__Work instructions__:
Within the material below, how many lines carry the word "teacher"? Only that number is wanted.

START Material for the task

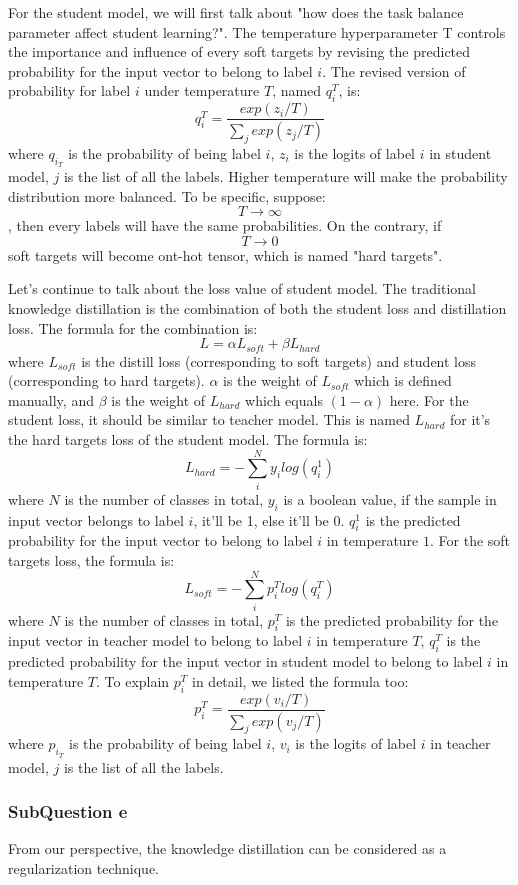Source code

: \documentclass[conference]{IEEEtran}
\begin{document}
For the student model, we will first talk about "how does the task balance parameter affect student learning?".
The temperature hyperparameter T controls the importance and influence of every soft targets by revising the predicted probability for the input vector to belong to label $i$. The revised version of probability for label $i$ under temperature $T$, named $q_{i}^{T}$, is:
$$q_{i}^{T}=\frac{exp(z_{i}/T)}{\sum_{j}exp(z_{j}/T)}$$
where $q_{i}_{T}$ is the probability of being label $i$, $z_{i}$ is the logits of label $i$ in student model, $j$ is the list of all the labels.
Higher temperature will make the probability distribution more balanced. To be specific, suppose: $$T\to \infty $$, then every labels will have the same probabilities. 
On the contrary, if $$T\to 0 $$ soft targets will become ont-hot tensor, which is named "hard targets".\par
Let's continue to talk about the loss value of student model. The traditional knowledge distillation is the combination of both the student loss and distillation loss.
The formula for the combination is:
$$L=\alpha L_{soft}+\beta L_{hard}$$
where $L_{soft}$ is the distill loss (corresponding to soft targets) and student loss (corresponding to hard targets). $\alpha$ is the weight of $L_{soft}$ which is defined manually, and $\beta$ is the weight of $L_{hard}$ which equals $(1-\alpha)$ here.
For the student loss, it should be similar to teacher model. This is named $L_{hard}$ for it's the hard targets loss of the student model. The formula is:
$$L_{hard}=-\sum_{i}^{N}y_{i}log(q_{i}^{1})$$
where $N$ is the number of classes in total, $y_{i}$ is a boolean value, if the sample in input vector belongs to label $i$, it'll be 1, else it'll be 0. $q_{i}^{1}$ is the predicted probability for the input vector to belong to label $i$ in temperature $1$.
For the soft targets loss, the formula is:
$$L_{soft}=-\sum_{i}^{N}p_{i}^{T}log(q_{i}^{T})$$
where $N$ is the number of classes in total, $p_{i}^{T}$ is the predicted probability for the input vector in teacher model to belong to label $i$ in temperature $T$, $q_{i}^{T}$ is the predicted probability for the input vector in student model to belong to label $i$ in temperature $T$.
To explain $p_{i}^{T}$ in detail, we listed the formula too:
$$p_{i}^{T}=\frac{exp(v_{i}/T)}{\sum_{j}exp(v_{j}/T)}$$
where $p_{i}_{T}$ is the probability of being label $i$, $v_{i}$ is the logits of label $i$ in teacher model, $j$ is the list of all the labels.
\subsubsection{SubQuestion e}
From our perspective, the knowledge distillation can be considered as a regularization technique.
\end{document}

END Material for the task

__Expected output__:
3